This is our last weekend in Seoul. In nine days, I would board a plane at Incheon airport to take me back home. Two months sounds like quite a long time, but in the blink of an eye, there’s only a week or so left to my journey in Korea.
This week at Woorideul School, we taught on Tuesday, Thursday and Friday. By this time, we now have a strong grasp of our student’s English proficiency and have catered our lesson plans to their abilities. I’ve realized that my reading group has the lowest English level of all students, which gave me quite the struggle in preparing materials. As the initial readings stunned them with difficulty, I was forced to change the lessons entirely to learning pronunciation. I taught them how to pronounce simple three letter words, as well as English-specific sounds such as “th” in “three” and “br” in “brain”. By the end of the week, I gave them a little quiz to test what they learned. To my surprise, one of my student was able to pronounce complex words such as “thalamus”. Although he had no idea what it meant, the fact that he was able to read it meant I’ve accomplished the goal I set for this week.

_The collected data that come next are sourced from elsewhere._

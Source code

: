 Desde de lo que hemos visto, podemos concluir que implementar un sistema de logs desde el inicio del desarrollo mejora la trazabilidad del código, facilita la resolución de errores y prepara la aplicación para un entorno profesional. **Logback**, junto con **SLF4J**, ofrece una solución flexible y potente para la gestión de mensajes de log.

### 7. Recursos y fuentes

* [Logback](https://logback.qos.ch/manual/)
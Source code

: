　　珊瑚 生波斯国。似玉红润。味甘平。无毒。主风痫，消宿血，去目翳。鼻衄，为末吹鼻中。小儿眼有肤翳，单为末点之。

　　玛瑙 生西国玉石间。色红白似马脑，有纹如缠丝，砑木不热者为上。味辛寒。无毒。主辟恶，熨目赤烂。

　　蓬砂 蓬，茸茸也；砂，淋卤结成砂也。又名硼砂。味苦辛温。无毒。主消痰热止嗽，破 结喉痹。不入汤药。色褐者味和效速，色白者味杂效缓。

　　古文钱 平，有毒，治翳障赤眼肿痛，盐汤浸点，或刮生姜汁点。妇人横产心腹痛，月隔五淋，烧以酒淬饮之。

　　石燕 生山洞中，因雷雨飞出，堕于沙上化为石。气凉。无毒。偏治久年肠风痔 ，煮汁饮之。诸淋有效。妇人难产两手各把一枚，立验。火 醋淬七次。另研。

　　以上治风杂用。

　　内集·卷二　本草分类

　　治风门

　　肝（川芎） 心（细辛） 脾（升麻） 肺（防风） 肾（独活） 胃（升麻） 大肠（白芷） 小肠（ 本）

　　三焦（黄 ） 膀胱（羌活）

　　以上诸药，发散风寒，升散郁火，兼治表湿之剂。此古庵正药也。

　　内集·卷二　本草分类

In the classrooms, we’ve shifted more to game-based teaching this week. We introduced a variety of games, but a game of “guess the price” especially caught their interest. During the week, one of our topics was money. We introduced to them how to read numbers and the American money system. After having a few practice rounds of how to use words such as “hundred”, “thousand”, “million”, “dollars and cents” and “quarters” etc., we played a game where Brock would look up items to purchase online. We grouped the students into four teams and each team had to guess the price of the item in English. The team with the closest guess would receive a point. The items ranged from diamond rings to motorcycles to garden statues to a loaf of bread. There were lots of laughter in the classroom and even the sleepy students took interest in the game. Back in Jiguchon school, playing games with the children was the easiest way to get them engaged. However, it’s quite a different story when you have students the same age as you or even older than you. Therefore, I was really glad that we were able to find a fun activity to engage the classroom while using English at the same time.
Next week will be my last week teaching at Woorideul School. It will also conclude my DukeEngage South Korea journey. It hasn’t quite hit me yet that I will soon say goodbye to this city. At this point, two months away from home means a lot of fatigue and homesickness, which does make teaching harder, but all we have to do is push through. We’re almost there.